A photo of the couple holding a cheque for their winnings was accompanied by more text, providing further detail on the plans for their winnings.
“An NHS nurse and her fiancé, who had to put their plans to wed on hold when one of them was made redundant, are celebrating after winning People’s Postcode Lottery’s Millionaire Street prize,” the text read.
Other references to the couple’s situation, including that they had just paid the deposit for their wedding before finding out that one of them had been made redundant, were made.
“We had to put the wedding on hold because we didn’t know how long he’d be out of work. Awful thoughts go through your mind,” the text added.
It also referenced the fact that Craig, who had been made redundant, had just started a new job.
A complainant asked the ASA to determine whether or not the advert suggested that participating in a lottery could be a solution to financial concerns, thus breaching UK regulations on gambling advertising.
In response, the People’s Postcode Lottery argued that the ad did not present lotteries as a solution to financial concerns, as it did not suggest the couple had been struggling financially before winning the prize.
While references to one member of the couple’s redundancy were made, the operator argued that as the only material financial impact of the prize was to be the resumption of their wedding plans – usually a large discretionary cost – it had not suggested gambling was a solution to serious financial difficulties.The ad “did not present the couple as suffering from financial hardship, such as being unable to pay for day-to-day expenses such as food or bills,” People’s Postcode Lottery argued.
It is common, the operator further suggested, for gambling ads to highlight large wins enabling customers to buy items such as homes or cars, which would otherwise require them to save up large amounts of money.
The suggestion that the featured couple’s win allowed them to resume their wedding plans was more analogous with that kind of advert, it argued, rather than showing the couple using their winnings to overcome serious financial difficulties.
The Daily Mail added that it was not aware of having received any complaints about the advert.
It said it did not believe the ad implied that participation in the lottery was a way to achieve financial security, and did not suggest the couple had changed their lifestyle as a result of the win.
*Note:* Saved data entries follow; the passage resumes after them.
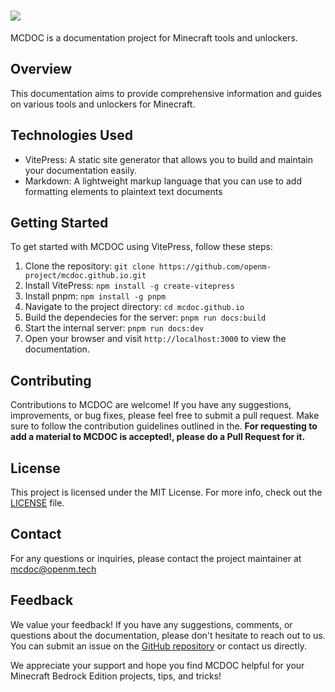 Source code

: # <img src="https://raw.githubusercontent.com/OpenM-Project/mcdoc.github.io/main/public/assets/images/title.webp"></img>

MCDOC is a documentation project for Minecraft tools and unlockers.

## Overview

This documentation aims to provide comprehensive information and guides on various tools and unlockers for Minecraft.

## Technologies Used

- VitePress: A static site generator that allows you to build and maintain your documentation easily.
- Markdown: A lightweight markup language that you can use to add formatting elements to plaintext text documents

## Getting Started

To get started with MCDOC using VitePress, follow these steps:
1. Clone the repository: `git clone https://github.com/openm-project/mcdoc.github.io.git`
2. Install VitePress: `npm install -g create-vitepress`
3. Install pnpm: `npm install -g pnpm`
4. Navigate to the project directory: `cd mcdoc.github.io`
5. Build the dependecies for the server: `pnpm run docs:build`
6. Start the internal server: `pnpm run docs:dev`
7. Open your browser and visit `http://localhost:3000` to view the documentation.


## Contributing

Contributions to MCDOC are welcome! If you have any suggestions, improvements, or bug fixes, please feel free to submit a pull request. Make sure to follow the contribution guidelines outlined in the.
**For requesting to add a material to MCDOC is accepted!, please do a Pull Request for it.**

## License

This project is licensed under the MIT License. For more info, check out the [LICENSE](LICENSE) file.

## Contact

For any questions or inquiries, please contact the project maintainer at [mcdoc@openm.tech](mailto:mcdoc@openm.tech)

## Feedback

We value your feedback! If you have any suggestions, comments, or questions about the documentation, please don't hesitate to reach out to us. You can submit an issue on the [GitHub repository](https://github.com/openm-project/mcdoc.github.io/issues) or contact us directly.

We appreciate your support and hope you find MCDOC helpful for your Minecraft Bedrock Edition projects, tips, and tricks!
The ASA ruled overall that the ad did suggest participating in a lottery was a way to solve financial concerns, and thus breached the UK Code of Non-broadcast Advertising and Direct and Promotional Marketing (CAP Code).
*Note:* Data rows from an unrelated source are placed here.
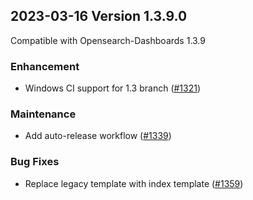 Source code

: ## 2023-03-16 Version 1.3.9.0

Compatible with Opensearch-Dashboards 1.3.9

### Enhancement

* Windows CI support for 1.3 branch ([#1321](https://github.com/opensearch-project/security-dashboards-plugin/pull/1321))

### Maintenance

* Add auto-release workflow ([#1339](https://github.com/opensearch-project/security-dashboards-plugin/pull/1339))

### Bug Fixes

* Replace legacy template with index template ([#1359](https://github.com/opensearch-project/security-dashboards-plugin/pull/1359))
It considered that the ad suggested a direct connection between the couple winning the lottery and being able to resume their wedding plans.
It also suggested that the couple had continued to play the People’s Postcode Lottery after one of them had been made redundant.
Crucially, the ASA considered that the text: “We had to put the wedding on hold because we didn’t know how long he’d be out of work. Awful thoughts go through your mind,” suggested the couple had been stressed about the repercussions of not being able to pay for the wedding after the redundancy.
As the ad also made reference to the couple having previously paid a deposit for the wedding, the ASA said it implied the couple were financially committed to the decision, and that the ad suggested therefore that winning the prize had provided a solution to their financial concerns.
The ad must not appear again in its current form, and the ASA has reminded the People’s Postcode Lottery not to imply that participating in a lottery can be a solution to financial concerns.